REQUIREMENT:
Leave out the pictures and repeat the data exactly.

(Source data)

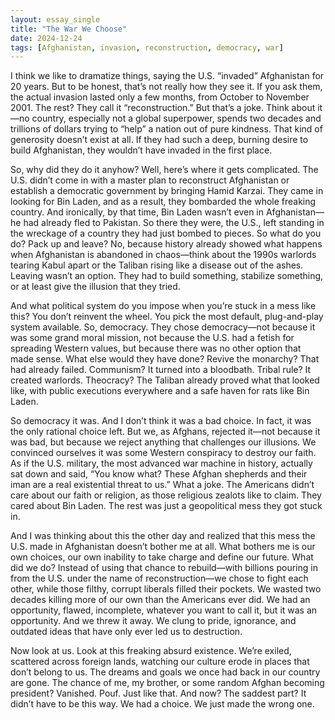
 ```yaml
---
layout: essay_single
title: "The War We Choose"
date: 2024-12-24
tags: [Afghanistan, invasion, reconstruction, democracy, war]
---
```


I think we like to dramatize things, saying the U.S. “invaded” Afghanistan for 20 years. But to be honest, that’s not really how they see it. If you ask them, the actual invasion lasted only a few months, from October to November 2001. The rest? They call it “reconstruction.” But that’s a joke. Think about it—no country, especially not a global superpower, spends two decades and trillions of dollars trying to “help” a nation out of pure kindness. That kind of generosity doesn’t exist at all. If they had such a deep, burning desire to build Afghanistan, they wouldn’t have invaded in the first place.

So, why did they do it anyhow? Well, here’s where it gets complicated. The U.S. didn’t come in with a master plan to reconstruct Afghanistan or establish a democratic government by bringing Hamid Karzai. They came in looking for Bin Laden, and as a result, they bombarded the whole freaking country. And ironically, by that time, Bin Laden wasn’t even in Afghanistan—he had already fled to Pakistan. So there they were, the U.S., left standing in the wreckage of a country they had just bombed to pieces. So what do you do? Pack up and leave? No, because history already showed what happens when Afghanistan is abandoned in chaos—think about the 1990s warlords tearing Kabul apart or the Taliban rising like a disease out of the ashes. Leaving wasn’t an option. They had to build something, stabilize something, or at least give the illusion that they tried.

And what political system do you impose when you’re stuck in a mess like this? You don’t reinvent the wheel. You pick the most default, plug-and-play system available. So, democracy. They chose democracy—not because it was some grand moral mission, not because the U.S. had a fetish for spreading Western values, but because there was no other option that made sense. What else would they have done? Revive the monarchy? That had already failed. Communism? It turned into a bloodbath. Tribal rule? It created warlords. Theocracy? The Taliban already proved what that looked like, with public executions everywhere and a safe haven for rats like Bin Laden.

So democracy it was. And I don’t think it was a bad choice. In fact, it was the only rational choice left. But we, as Afghans, rejected it—not because it was bad, but because we reject anything that challenges our illusions. We convinced ourselves it was some Western conspiracy to destroy our faith. As if the U.S. military, the most advanced war machine in history, actually sat down and said, “You know what? These Afghan shepherds and their iman are a real existential threat to us.” What a joke. The Americans didn’t care about our faith or religion, as those religious zealots like to claim. They cared about Bin Laden. The rest was just a geopolitical mess they got stuck in.

And I was thinking about this the other day and realized that this mess the U.S. made in Afghanistan doesn’t bother me at all. What bothers me is our own choices, our own inability to take charge and define our future. What did we do? Instead of using that chance to rebuild—with billions pouring in from the U.S. under the name of reconstruction—we chose to fight each other, while those filthy, corrupt liberals filled their pockets. We wasted two decades killing more of our own than the Americans ever did. We had an opportunity, flawed, incomplete, whatever you want to call it, but it was an opportunity. And we threw it away. We clung to pride, ignorance, and outdated ideas that have only ever led us to destruction.

Now look at us. Look at this freaking absurd existence. We’re exiled, scattered across foreign lands, watching our culture erode in places that don’t belong to us. The dreams and goals we once had back in our country are gone. The chance of me, my brother, or some random Afghan becoming president? Vanished. Pouf. Just like that. And now? The saddest part? It didn’t have to be this way. We had a choice. We just made the wrong one.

TASK RESULT:
 ```yaml
---
layout: essay_single
title: "The War We Choose"
date: 2024-12-24
tags: [Afghanistan, invasion, reconstruction, democracy, war]
---
```


I think we like to dramatize things, saying the U.S. “invaded” Afghanistan for 20 years. But to be honest, that’s not really how they see it. If you ask them, the actual invasion lasted only a few months, from October to November 2001. The rest? They call it “reconstruction.” But that’s a joke. Think about it—no country, especially not a global superpower, spends two decades and trillions of dollars trying to “help” a nation out of pure kindness. That kind of generosity doesn’t exist at all. If they had such a deep, burning desire to build Afghanistan, they wouldn’t have invaded in the first place.

So, why did they do it anyhow? Well, here’s where it gets complicated. The U.S. didn’t come in with a master plan to reconstruct Afghanistan or establish a democratic government by bringing Hamid Karzai. They came in looking for Bin Laden, and as a result, they bombarded the whole freaking country. And ironically, by that time, Bin Laden wasn’t even in Afghanistan—he had already fled to Pakistan. So there they were, the U.S., left standing in the wreckage of a country they had just bombed to pieces. So what do you do? Pack up and leave? No, because history already showed what happens when Afghanistan is abandoned in chaos—think about the 1990s warlords tearing Kabul apart or the Taliban rising like a disease out of the ashes. Leaving wasn’t an option. They had to build something, stabilize something, or at least give the illusion that they tried.

And what political system do you impose when you’re stuck in a mess like this? You don’t reinvent the wheel. You pick the most default, plug-and-play system available. So, democracy. They chose democracy—not because it was some grand moral mission, not because the U.S. had a fetish for spreading Western values, but because there was no other option that made sense. What else would they have done? Revive the monarchy? That had already failed. Communism? It turned into a bloodbath. Tribal rule? It created warlords. Theocracy? The Taliban already proved what that looked like, with public executions everywhere and a safe haven for rats like Bin Laden.

So democracy it was. And I don’t think it was a bad choice. In fact, it was the only rational choice left. But we, as Afghans, rejected it—not because it was bad, but because we reject anything that challenges our illusions. We convinced ourselves it was some Western conspiracy to destroy our faith. As if the U.S. military, the most advanced war machine in history, actually sat down and said, “You know what? These Afghan shepherds and their iman are a real existential threat to us.” What a joke. The Americans didn’t care about our faith or religion, as those religious zealots like to claim. They cared about Bin Laden. The rest was just a geopolitical mess they got stuck in.

And I was thinking about this the other day and realized that this mess the U.S. made in Afghanistan doesn’t bother me at all. What bothers me is our own choices, our own inability to take charge and define our future. What did we do? Instead of using that chance to rebuild—with billions pouring in from the U.S. under the name of reconstruction—we chose to fight each other, while those filthy, corrupt liberals filled their pockets. We wasted two decades killing more of our own than the Americans ever did. We had an opportunity, flawed, incomplete, whatever you want to call it, but it was an opportunity. And we threw it away. We clung to pride, ignorance, and outdated ideas that have only ever led us to destruction.

Now look at us. Look at this freaking absurd existence. We’re exiled, scattered across foreign lands, watching our culture erode in places that don’t belong to us. The dreams and goals we once had back in our country are gone. The chance of me, my brother, or some random Afghan becoming president? Vanished. Pouf. Just like that. And now? The saddest part? It didn’t have to be this way. We had a choice. We just made the wrong one.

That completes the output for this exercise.